A última vez em que comi algo parecido foi no melhor lugar de Porto Alegre para esse tipo de coisa, super premiado por toda a crítica. Fomos fazer um show dos infernos na Goethe, numa terça. Previsão de pouca gente, que se converteu a zero ao, bem na hora de nosso lanche, desabar o Atlântico todinho na capital. Chegamos ensopados no Cachorro. Eu, particularmente, só lembro do queijo ralado por cima da mesa e uma cara de insatisfação cômica dos convivas. Pois no Klutz, trocou-se o queijo pela maionese, sem eu saber se era industrial ou caseira.

Um dia eu surgirei com uma droga de comida dessas na frente de uma mesa onde estarão sentados os imbecis que elegem essas merdas os melhores cachorros-quentes do mundo, ao lado dos incontáveis debilóides alternativóides que acham que gostam disso. Eu pegarei os cachorros todos, dentro de suas medíocres embalagens de papelão, e farei um tiro ao alvo na cara dos otários. Será uma punição debochadíssima! É, eu acho que seria legal nesses torneios onde recebem suas medalhas de latão haver também um prêmio-abacaxi para quem perdesse. Tipo, uma torta de chantilly na cara... não, um cachorro-quente do Klutz. Direto na cara do perdedor, com a plateia toda rindo pra caralho. Poderia ser um palhaço, desses tristes e sofridos animadores de aniversários infantis, o sujeito a jogar a comida na fuça dos derrotados. Merecido.

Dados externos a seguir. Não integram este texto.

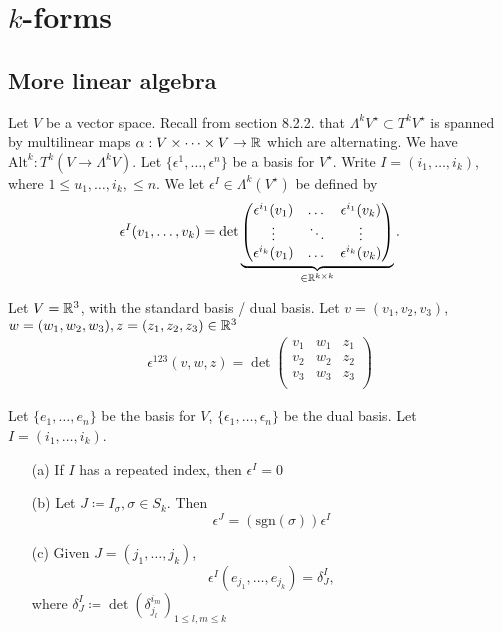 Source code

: \section{\(k\)-forms}

\subsection{More linear algebra}

Let \(V\) be a vector space. Recall from section 8.2.2. %
 that \(\Lambda^k V^\star \subset T^k V^\star\) is spanned by 
multilinear maps \(\alpha:V\times \dots\times V\to\mathbb{R}\) which are alternating. We have \(\text{Alt}^k:T^k(V\to \Lambda^k V)\).
Let \(\{\epsilon^1,\dots,\epsilon^n\}\) be a basis for \(V^\star\). Write \(I=(i_1,\dots,i_k)\), where 
\(1\leq u_1,\dots,i_k,\leq n\). We let \(\epsilon^I\in \Lambda^k(V^\star)\) be defined by 
\[\epsilon^I(v_1,\dots,v_k)=\det\underbrace{\begin{pmatrix}
    \epsilon^{i_1}(v_1) & \dots & \epsilon^{i_1}(v_k)\\
    \vdots & \ddots & \vdots \\
    \epsilon^{i_k}(v_1) &\dots & \epsilon^{i_k}(v_k)
\end{pmatrix}}_{\in\mathbb{R}^{k\times k}}.\]


\begin{example}
    Let \(V=\mathbb{R}^3\), with the standard basis / dual basis. Let \(v=(v_1,v_2,v_3)\), 
    \(w=(w_1,w_2,w_3), z=(z_1,z_2,z_3)\in \mathbb{R}^3\)
    \begin{align*}
        \epsilon^{123}(v,w,z)=\det \begin{pmatrix}
            v_1 &w_1 &z_1\\
            v_2 &w_2 &z_2\\
            v_3 &w_3 &z_3\\
        \end{pmatrix}
    \end{align*}
\end{example}

\begin{lemma}\label{lem:10.6}
    Let \(\{e_1,\dots,e_n\}\) be the basis for \(V\), \(\{\epsilon_1,\dots,\epsilon_n\}\) be the dual basis.
    Let \(I=(i_1,\dots,i_k)\).
    \begin{enumerate}
        \item[(a)] If \(I\) has a repeated index, then \(\epsilon^I=0\)
        \item[(b)] Let \(J\coloneqq I_\sigma,\sigma\in S_k\). Then \[\epsilon^J=(\text{sgn}(\sigma))\epsilon^I\]
        \item[(c)] Given \(J=(j_1,\dots,j_k)\), \[\epsilon^I(e_{j_1},\dots,e_{j_k})=\delta_J^I,\] where \(\delta_J^I\coloneqq \det(\delta_{j_l}^{i_m})_{1\leq l,m\leq k}\)  
    \end{enumerate}
\end{lemma}

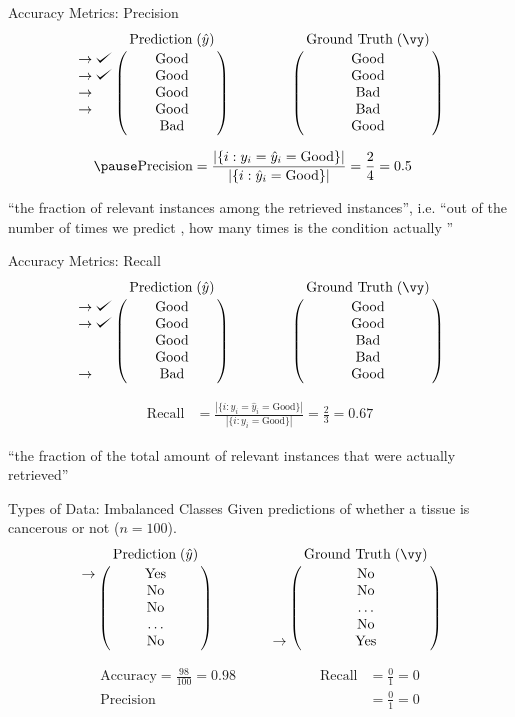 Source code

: \documentclass[usenames,dvipsnames]{beamer}
\begin{document}
\begin{frame}{Accuracy Metrics: Precision}
$$
\bordermatrix{&\text{Prediction}\;(\hat{y})\cr
               \rightarrow\checkmark&\text{Good}\cr
               \rightarrow\checkmark&\text{Good}\cr
                \rightarrow&\text{Good}\cr
                \rightarrow&\text{Good}\cr
               &\text{Bad}}
\qquad \qquad
\bordermatrix{&\text{Ground Truth}\;(\vy)\cr
                &\text{Good}\cr
                &\text{Good}\cr
                &\text{Bad}\cr
                &\text{Bad}\cr
                &\text{Good}}
$$

\begin{align*}
\pause \text{Precision} &= \frac{|\{i : y_i = \hat{y}_i = \text{Good}\}|}{|\{i : \hat{y}_i = \text{Good}\}|} = \frac{2}{4} = 0.5
\end{align*}

``the fraction of relevant instances among the retrieved instances'', i.e. ``out of the number of times we predict , how many times is the condition actually ''

\end{frame}

\begin{frame}{Accuracy Metrics: Recall}
$$
\bordermatrix{&\text{Prediction}\;(\hat{y})\cr
               \rightarrow\checkmark&\text{Good}\cr
               \rightarrow\checkmark&\text{Good}\cr
                &\text{Good}\cr
                &\text{Good}\cr
               \rightarrow&\text{Bad}}
\qquad \qquad
\bordermatrix{&\text{Ground Truth}\;(\vy)\cr
                &\text{Good}\cr
                &\text{Good}\cr
                &\text{Bad}\cr
                &\text{Bad}\cr
                &\text{Good}}
$$

\begin{align*}
\text{Recall} &= \frac{|\{i : y_i = \hat{y}_i = \text{Good}\}|}{|\{i : y_i = \text{Good}\}|} = \frac{2}{3} = 0.67
\end{align*}

``the fraction of the total amount of relevant instances that were actually retrieved''

\end{frame}

\begin{frame}{Types of Data: Imbalanced Classes}
Given predictions of whether a tissue is cancerous or not ($n = 100$).
$$
\bordermatrix{&\text{Prediction}\;(\hat{y})\cr
               \rightarrow&\text{Yes}\cr
               &\text{No}\cr
                &\text{No}\cr
                &\ldots\cr
               &\text{No}}
\qquad \qquad
\bordermatrix{&\text{Ground Truth}\;(\vy)\cr
                &\text{No}\cr
                &\text{No}\cr
                &\ldots\cr
                &\text{No}\cr
                \rightarrow&\text{Yes}}
            $$

\pause 
\begin{align*}
\text{Accuracy} = \frac{98}{100} = 0.98 \qquad \qquad \qquad
\text{Recall} &= \frac{0}{1} = 0 \\
\text{Precision} &= \frac{0}{1} = 0
\end{align*}


\end{frame}
\end{document}
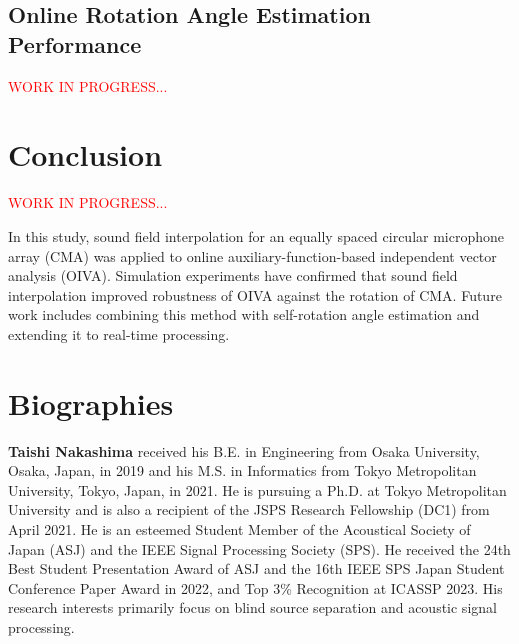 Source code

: \documentclass[sip,biber]{now-journal}
\newcommand{\todo}[1]{\textcolor{red}{#1}}
\begin{document}
\subsection{Online Rotation Angle Estimation Performance}
\todo{WORK IN PROGRESS...}

\section{Conclusion}\label{sec:conclusion}
\todo{WORK IN PROGRESS...}

In this study, sound field interpolation for an equally spaced circular microphone array (CMA) was applied to online auxiliary-function-based independent vector analysis (OIVA).
Simulation experiments have confirmed that sound field interpolation improved robustness of OIVA against the rotation of CMA.
Future work includes combining this method with self-rotation angle estimation \cite{Lian:2021:APSIPA} and extending it to real-time processing.

\section*{Biographies}

\noindent\normalsize\textbf{Taishi Nakashima}
received his B.E. in Engineering from Osaka University, Osaka, Japan, in 2019 and his M.S. in Informatics from Tokyo Metropolitan University, Tokyo, Japan, in 2021.
He is pursuing a Ph.D. at Tokyo Metropolitan University and is also a recipient of the JSPS Research Fellowship (DC1) from April 2021.
He is an esteemed Student Member of the Acoustical Society of Japan (ASJ) and the IEEE Signal Processing Society (SPS).
He received the 24th Best Student Presentation Award of ASJ and the 16th IEEE SPS Japan Student Conference Paper Award in 2022, and Top 3\% Recognition at ICASSP 2023.
His research interests primarily focus on blind source separation and acoustic signal processing.
\\
\end{document}
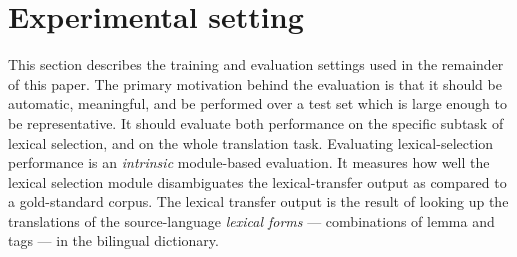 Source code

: \documentclass[11pt]{article}
\begin{document}
%   


\section{Experimental setting}

This section describes the training and evaluation settings used in
the remainder of this paper. The primary motivation behind the
evaluation is that it should be automatic, meaningful, and be performed over a test set which
is large enough to be representative. It should evaluate both
performance on the specific subtask of lexical selection, and on the
whole translation task. Evaluating lexical-selection performance is an
\emph{intrinsic} module-based evaluation.  It measures how well the lexical
selection module disambiguates the lexical-transfer
output as compared to a gold-standard corpus. The lexical 
transfer output is the result of looking up the translations of the 
source-language \emph{lexical forms} --- combinations of lemma and 
tags --- in the bilingual dictionary.
\end{document}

Melissa parecia se deliciar com a comida. Tinha uma maldita prática em enfiar coisas grandes pra dentro da boca. É, eu bem já sabia disso. Mas eu... na segunda mordida, eu consegui o que temia: engraxar o chão com uma vistosa golfada de maionese, molho, milho e ervilha. Fez plush no chão! Era muita coisa no piso e na mesa de 15cm de comprimento e 3m de largura. Pensando bem, já que eu estava deprimido com o fato de não poder matar minha fome com certa tranqüilidade, resolvi avacalhar mesmo e deixar com que as gotas mil desabassem pelo chão, cadeira e mesa. Haveria algum trabalhador-braçal morador de Alvorada que limparia aquilo e, de saco cheio, transmitiria sua indignação ao dono do Klutz:

— Porra, chefe... tá foda de limpar isso aqui todo dia!
— Qualé, Jeremias? Tá querendo trabalhar em outro setor ou vai pular fora?
— Nada, seu Álvaro, mas bah... essa graxa da maionese tá fodendo com meus tendões...
— Não gosta dos nossos cachorros-quentes? É isso?
— Pra dizer a verdade, prefiro os da carrocinha aí da frente. Eles não exageram na maionese e no milho. Experimenta limpar caaaada mesa depois que comem aqui. É uma droga! O que sobra diariamente no meu balde d’água daria pra alimentar a vila Cavalhada II facinho!
— Ora, mas vá para a...



Nenhum patrão gostaria de saber que está gastando além do normal e do necessário com suas coisas. Principalmente pela boca de um funcionário, que escolheu não viver o lado alternativóide da vida e não aplaudir tudo que lhe dizem ser delicioso.

Pagamos a porcaria dos cachorros, eu blasfemei muito contra as enormes calabresas cor de vinho e fomos pela Borges a pé. Um mendigo me pediu alguma comida e eu o mandei buscar na lata de lixo da espelunca atrás de mim.

Na altura do viaduto, peidei para deixar a situação tragicômica também para Melissa. Não era justo só eu tomar aquela foda.